Fue una época en la que lamenté mucho mi suerte. Madrugaba para ir a trabajar, hacía trasbordo de autobuses, almorzaba en una cafetería de platos combinados, regresaba a casa agotada y me acostaba pronto para volver a madrugar. Unida conmigo en la desgracia estaba Elsa, alta y desgarrada, de andares quebrados, que se convirtió en mi guía espiritual durante los meses que hube de soportar aquel irritante trabajo. Compartíamos mesa y bombilla. Elsa no era novata y sufría menos desgaste psíquico que yo; apenas se inquietaba y encajaba el rosario de desdichas laborales con una resignación que rozaba el cinismo. Intercambiamos nuestras confidencias en aquellos inapetentes almuerzos, bajo los párpados de un toldo que nos protegía de los primeros calores de la temporada.
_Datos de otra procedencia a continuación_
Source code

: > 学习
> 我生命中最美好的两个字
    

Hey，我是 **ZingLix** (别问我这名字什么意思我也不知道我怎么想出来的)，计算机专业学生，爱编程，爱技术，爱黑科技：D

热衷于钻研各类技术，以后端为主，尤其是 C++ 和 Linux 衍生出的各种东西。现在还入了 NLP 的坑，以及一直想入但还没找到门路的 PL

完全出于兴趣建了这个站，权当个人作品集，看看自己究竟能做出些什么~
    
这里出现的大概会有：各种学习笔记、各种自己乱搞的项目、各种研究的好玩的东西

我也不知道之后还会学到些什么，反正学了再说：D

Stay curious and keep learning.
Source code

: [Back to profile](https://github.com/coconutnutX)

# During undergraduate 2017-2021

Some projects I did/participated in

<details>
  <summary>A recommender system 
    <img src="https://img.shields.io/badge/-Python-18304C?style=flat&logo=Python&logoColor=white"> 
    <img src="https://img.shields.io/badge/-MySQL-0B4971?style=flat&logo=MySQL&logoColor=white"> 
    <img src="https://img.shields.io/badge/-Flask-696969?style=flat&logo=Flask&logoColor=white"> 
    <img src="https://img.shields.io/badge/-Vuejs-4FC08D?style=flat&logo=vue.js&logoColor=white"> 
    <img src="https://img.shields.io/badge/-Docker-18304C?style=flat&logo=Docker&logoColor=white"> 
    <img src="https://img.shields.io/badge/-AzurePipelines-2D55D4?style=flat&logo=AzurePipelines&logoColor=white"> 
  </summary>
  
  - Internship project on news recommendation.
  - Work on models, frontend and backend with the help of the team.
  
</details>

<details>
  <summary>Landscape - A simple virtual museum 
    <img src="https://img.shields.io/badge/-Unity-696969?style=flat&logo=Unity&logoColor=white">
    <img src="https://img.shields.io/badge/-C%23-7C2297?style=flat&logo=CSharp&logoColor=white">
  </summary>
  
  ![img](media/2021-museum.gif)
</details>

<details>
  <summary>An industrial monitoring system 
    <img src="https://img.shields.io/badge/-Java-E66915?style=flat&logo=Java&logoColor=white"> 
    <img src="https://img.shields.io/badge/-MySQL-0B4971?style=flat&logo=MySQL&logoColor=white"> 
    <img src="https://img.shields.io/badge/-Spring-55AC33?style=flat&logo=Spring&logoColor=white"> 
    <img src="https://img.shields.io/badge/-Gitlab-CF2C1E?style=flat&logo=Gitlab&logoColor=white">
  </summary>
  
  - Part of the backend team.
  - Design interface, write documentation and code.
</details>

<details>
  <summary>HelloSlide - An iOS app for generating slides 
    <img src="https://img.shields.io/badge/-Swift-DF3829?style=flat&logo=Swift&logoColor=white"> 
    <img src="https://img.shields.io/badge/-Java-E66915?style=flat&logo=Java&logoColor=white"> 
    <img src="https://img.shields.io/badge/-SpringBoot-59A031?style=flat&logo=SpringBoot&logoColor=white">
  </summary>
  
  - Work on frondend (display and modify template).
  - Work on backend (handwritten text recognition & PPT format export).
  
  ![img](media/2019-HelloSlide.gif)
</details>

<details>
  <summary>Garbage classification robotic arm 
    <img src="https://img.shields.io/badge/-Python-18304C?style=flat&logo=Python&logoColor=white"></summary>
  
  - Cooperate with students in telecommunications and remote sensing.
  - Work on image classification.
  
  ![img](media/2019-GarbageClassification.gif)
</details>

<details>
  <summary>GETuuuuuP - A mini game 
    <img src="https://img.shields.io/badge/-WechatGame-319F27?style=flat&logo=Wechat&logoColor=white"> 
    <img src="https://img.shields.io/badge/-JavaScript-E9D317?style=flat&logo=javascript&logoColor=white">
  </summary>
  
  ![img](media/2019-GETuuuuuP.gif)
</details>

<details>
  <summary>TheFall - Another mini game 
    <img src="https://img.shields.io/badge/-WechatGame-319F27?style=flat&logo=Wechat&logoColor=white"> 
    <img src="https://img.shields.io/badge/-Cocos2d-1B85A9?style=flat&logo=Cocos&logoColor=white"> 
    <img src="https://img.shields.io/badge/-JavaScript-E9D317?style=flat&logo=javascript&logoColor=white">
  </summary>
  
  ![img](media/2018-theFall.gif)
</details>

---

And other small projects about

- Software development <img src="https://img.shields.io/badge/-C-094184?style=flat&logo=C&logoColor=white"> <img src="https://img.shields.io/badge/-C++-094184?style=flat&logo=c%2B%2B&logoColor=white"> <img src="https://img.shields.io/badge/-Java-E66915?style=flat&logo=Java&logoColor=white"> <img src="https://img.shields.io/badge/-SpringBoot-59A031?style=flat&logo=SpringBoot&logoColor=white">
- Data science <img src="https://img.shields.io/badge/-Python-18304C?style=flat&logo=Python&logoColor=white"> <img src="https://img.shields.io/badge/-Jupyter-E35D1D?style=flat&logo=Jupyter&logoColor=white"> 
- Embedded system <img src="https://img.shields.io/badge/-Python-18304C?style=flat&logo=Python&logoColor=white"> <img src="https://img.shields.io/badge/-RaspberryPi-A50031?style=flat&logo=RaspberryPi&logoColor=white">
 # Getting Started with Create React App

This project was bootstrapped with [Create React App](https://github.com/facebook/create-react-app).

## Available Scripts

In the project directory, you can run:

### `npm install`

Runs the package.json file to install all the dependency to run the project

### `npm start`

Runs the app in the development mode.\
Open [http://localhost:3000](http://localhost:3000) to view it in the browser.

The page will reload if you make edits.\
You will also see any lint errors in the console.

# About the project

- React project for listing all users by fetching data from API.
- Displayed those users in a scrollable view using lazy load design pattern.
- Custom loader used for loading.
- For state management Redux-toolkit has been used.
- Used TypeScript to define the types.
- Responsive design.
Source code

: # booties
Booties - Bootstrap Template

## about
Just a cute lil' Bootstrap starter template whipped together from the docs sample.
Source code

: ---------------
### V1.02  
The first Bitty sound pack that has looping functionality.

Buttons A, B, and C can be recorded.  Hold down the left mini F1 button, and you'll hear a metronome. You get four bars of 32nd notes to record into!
Ella hablaba de Cesare Pavese y yo comía calamares a la romana. Repetíamos los almuerzos, las conversaciones, las sobremesas. Me convertí así en la chica de los calamares, apodo que me adjudicaron los camareros del local y que sigue utilizando ella cada vez que me escribe desde los Estados Unidos, donde contrajo matrimonio y ahora ejerce de madre de familia. Aquella interesante mujer dirigía mi vida sentimental con una maestría admirable, conocía todos los guiños de la conquista y trazaba los planes de mis actuaciones sin dejar nada a la improvisación. Salía yo en aquellos meses con un mediocre pintor que me proporcionó las primeras alegrías corporales -tres años antes había suprimido mi virginidad con la colaboración de un compañero de clase, pero eso lo recuerdo como un simple trámite ambulatorio, algo parecido a una vacuna- y a quien debo algunas emociones que permanecen intactas en mi memoria: los revolcones en el suelo de su estudio, esquivando siempre frascos de aguarrás y trapos manchados de óleo, viajes de fin de semana en un coche de segunda mano que amenazaba con desintegrarse, y tardes interminables de domingo sentados en un antiguo café desde el que recorríamos el mundo con un mapa entre las manos.